_Your objective:_ Go through the entries, filter for the word "class", and copy every line that has it.

_Input for this task:_
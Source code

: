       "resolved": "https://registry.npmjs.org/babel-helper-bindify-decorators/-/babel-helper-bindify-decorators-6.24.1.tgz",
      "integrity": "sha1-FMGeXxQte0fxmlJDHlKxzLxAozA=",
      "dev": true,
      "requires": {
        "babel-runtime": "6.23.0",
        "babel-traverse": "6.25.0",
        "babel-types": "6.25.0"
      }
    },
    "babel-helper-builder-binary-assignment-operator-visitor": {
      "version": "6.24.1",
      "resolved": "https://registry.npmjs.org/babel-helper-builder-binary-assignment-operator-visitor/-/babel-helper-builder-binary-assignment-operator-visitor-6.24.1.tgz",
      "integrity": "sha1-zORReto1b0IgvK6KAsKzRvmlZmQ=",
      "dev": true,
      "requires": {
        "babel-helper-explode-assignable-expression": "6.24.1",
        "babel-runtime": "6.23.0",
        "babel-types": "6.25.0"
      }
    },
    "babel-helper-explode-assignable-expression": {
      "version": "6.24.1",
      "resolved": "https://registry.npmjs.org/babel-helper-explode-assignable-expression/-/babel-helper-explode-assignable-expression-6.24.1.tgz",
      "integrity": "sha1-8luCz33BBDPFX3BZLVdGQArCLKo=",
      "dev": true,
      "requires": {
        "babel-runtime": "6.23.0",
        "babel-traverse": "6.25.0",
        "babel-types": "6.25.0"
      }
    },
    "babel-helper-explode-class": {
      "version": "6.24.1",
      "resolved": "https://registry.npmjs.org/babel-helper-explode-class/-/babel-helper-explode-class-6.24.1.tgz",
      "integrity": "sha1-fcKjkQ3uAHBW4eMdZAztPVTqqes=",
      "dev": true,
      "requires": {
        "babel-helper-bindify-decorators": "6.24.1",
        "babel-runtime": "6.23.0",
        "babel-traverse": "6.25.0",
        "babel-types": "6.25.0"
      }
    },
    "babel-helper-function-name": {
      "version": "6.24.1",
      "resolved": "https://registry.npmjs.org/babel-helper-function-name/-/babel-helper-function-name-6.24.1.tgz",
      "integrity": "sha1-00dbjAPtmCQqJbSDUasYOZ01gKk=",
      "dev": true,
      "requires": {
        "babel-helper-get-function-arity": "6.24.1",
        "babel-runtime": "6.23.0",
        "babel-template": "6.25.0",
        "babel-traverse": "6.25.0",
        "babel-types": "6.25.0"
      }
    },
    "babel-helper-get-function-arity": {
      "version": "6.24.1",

_Response to the task:_
    "babel-helper-explode-class": {
      "resolved": "https://registry.npmjs.org/babel-helper-explode-class/-/babel-helper-explode-class-6.24.1.tgz",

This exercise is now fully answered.